The Legatum Institute exists to promote policies that create pathways from poverty to prosperity because we believe that every individual has immense personal value and potential. For us, prosperity is not just about material wealth, it is about the individuals who we become.

At its core it is personal and social wellbeing such as having a home, an education, family, friends and role models that show us the way. These are not luxuries in life, they are the pillars needed to build prosperity for individuals, families, communities and nations.

We need a holistic approach to solve Britain’s gang problem and the CSJ report that provides a more coherent strategy that has been proven in cities with serious gang problems. The Violence Reduction Unit in Strathclyde and the Matrix Gun Crime Team in Merseyside learnt valuable lessons from the Boston Gun Project in America that reduced youth homicide by 63% per month during Operation Ceasefire. How? They imprisoned the ringleaders and provided exit strategies for younger gang members, giving them an opportunity to rebuild their lives with the right support structures.
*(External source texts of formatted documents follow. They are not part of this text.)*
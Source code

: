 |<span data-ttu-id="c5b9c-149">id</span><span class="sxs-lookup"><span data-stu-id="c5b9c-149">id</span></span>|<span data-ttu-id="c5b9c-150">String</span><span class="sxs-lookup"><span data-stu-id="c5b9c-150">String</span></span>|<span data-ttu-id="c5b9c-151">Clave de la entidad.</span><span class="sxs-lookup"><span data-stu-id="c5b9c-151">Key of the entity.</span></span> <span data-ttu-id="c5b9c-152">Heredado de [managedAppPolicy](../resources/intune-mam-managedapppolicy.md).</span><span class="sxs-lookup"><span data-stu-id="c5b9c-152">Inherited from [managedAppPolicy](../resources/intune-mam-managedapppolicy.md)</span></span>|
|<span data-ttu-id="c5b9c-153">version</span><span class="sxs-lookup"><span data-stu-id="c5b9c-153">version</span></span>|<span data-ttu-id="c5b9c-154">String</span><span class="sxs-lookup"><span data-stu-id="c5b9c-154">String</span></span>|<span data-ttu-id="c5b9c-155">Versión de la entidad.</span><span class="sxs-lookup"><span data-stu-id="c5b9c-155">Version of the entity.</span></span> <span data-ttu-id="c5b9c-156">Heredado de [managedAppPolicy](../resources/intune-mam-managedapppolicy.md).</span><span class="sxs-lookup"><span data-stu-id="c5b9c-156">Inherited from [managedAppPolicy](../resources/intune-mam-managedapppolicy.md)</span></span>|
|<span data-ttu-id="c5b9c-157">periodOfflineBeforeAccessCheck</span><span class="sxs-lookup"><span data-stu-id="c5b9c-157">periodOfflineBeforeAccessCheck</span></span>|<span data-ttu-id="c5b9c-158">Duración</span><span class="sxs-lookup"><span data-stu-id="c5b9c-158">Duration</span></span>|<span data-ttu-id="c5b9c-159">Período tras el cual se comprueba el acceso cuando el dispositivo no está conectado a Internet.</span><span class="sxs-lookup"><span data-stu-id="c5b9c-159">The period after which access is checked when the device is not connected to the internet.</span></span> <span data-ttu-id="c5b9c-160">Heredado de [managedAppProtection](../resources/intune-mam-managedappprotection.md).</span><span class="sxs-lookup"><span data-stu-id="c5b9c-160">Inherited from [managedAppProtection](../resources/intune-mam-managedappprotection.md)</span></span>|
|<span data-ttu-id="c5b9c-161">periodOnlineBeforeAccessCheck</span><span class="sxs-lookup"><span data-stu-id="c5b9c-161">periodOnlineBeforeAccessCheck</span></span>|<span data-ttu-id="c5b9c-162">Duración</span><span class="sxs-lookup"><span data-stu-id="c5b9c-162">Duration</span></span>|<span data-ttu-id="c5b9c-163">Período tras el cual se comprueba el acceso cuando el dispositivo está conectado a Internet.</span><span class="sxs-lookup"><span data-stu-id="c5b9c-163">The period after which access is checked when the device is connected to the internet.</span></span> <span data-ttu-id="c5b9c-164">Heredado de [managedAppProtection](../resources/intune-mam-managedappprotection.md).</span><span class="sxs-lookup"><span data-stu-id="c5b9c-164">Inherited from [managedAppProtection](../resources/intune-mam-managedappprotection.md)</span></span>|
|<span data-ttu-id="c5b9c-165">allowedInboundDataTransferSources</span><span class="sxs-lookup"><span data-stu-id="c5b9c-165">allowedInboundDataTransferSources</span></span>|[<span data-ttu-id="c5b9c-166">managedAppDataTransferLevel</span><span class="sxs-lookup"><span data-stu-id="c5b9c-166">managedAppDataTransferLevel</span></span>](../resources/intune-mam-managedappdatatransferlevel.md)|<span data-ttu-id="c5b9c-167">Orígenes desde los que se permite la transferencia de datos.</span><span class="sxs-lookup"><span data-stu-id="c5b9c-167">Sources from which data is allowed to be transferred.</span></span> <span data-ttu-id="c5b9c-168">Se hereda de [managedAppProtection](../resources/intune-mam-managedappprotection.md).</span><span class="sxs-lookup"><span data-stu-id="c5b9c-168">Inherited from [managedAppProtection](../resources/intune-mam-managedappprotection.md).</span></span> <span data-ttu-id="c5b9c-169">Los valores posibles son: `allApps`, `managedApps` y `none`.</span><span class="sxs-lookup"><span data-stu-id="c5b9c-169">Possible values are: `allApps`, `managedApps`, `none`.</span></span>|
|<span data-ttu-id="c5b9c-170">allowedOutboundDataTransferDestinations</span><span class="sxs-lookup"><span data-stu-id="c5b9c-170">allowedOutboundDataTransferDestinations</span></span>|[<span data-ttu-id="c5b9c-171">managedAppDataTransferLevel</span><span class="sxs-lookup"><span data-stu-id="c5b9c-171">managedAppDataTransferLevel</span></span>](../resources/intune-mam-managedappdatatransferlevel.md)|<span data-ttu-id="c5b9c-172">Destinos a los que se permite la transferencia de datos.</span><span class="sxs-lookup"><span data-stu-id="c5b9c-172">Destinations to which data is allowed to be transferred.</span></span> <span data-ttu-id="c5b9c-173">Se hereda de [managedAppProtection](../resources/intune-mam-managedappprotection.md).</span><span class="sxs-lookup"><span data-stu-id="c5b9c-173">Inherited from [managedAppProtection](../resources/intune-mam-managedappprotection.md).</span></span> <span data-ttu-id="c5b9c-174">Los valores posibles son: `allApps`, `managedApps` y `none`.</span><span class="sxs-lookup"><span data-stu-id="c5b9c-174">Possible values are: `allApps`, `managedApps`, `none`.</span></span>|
It is too easy to blame cuts to policing for the rise of violent gangs, as the Mayor of London’s office has done consistently under both Boris Johnson and now Sadiq Khan. Recent announcements from the Mayor about a crackdown on gangs and knife crime are welcome, but unless the social factors are understood and addressed with the right resources and skills, these measures will bring only a short-lived reprieve from the relentless rise of gang violence.

If Boston and Strathclyde can do it so can London, Glasgow, Manchester, Liverpool, Birmingham and many others up and down our country.

Baroness Philippa Stroud is CEO of the Legatum Institute and a co-founder of the Centre for Social Justice.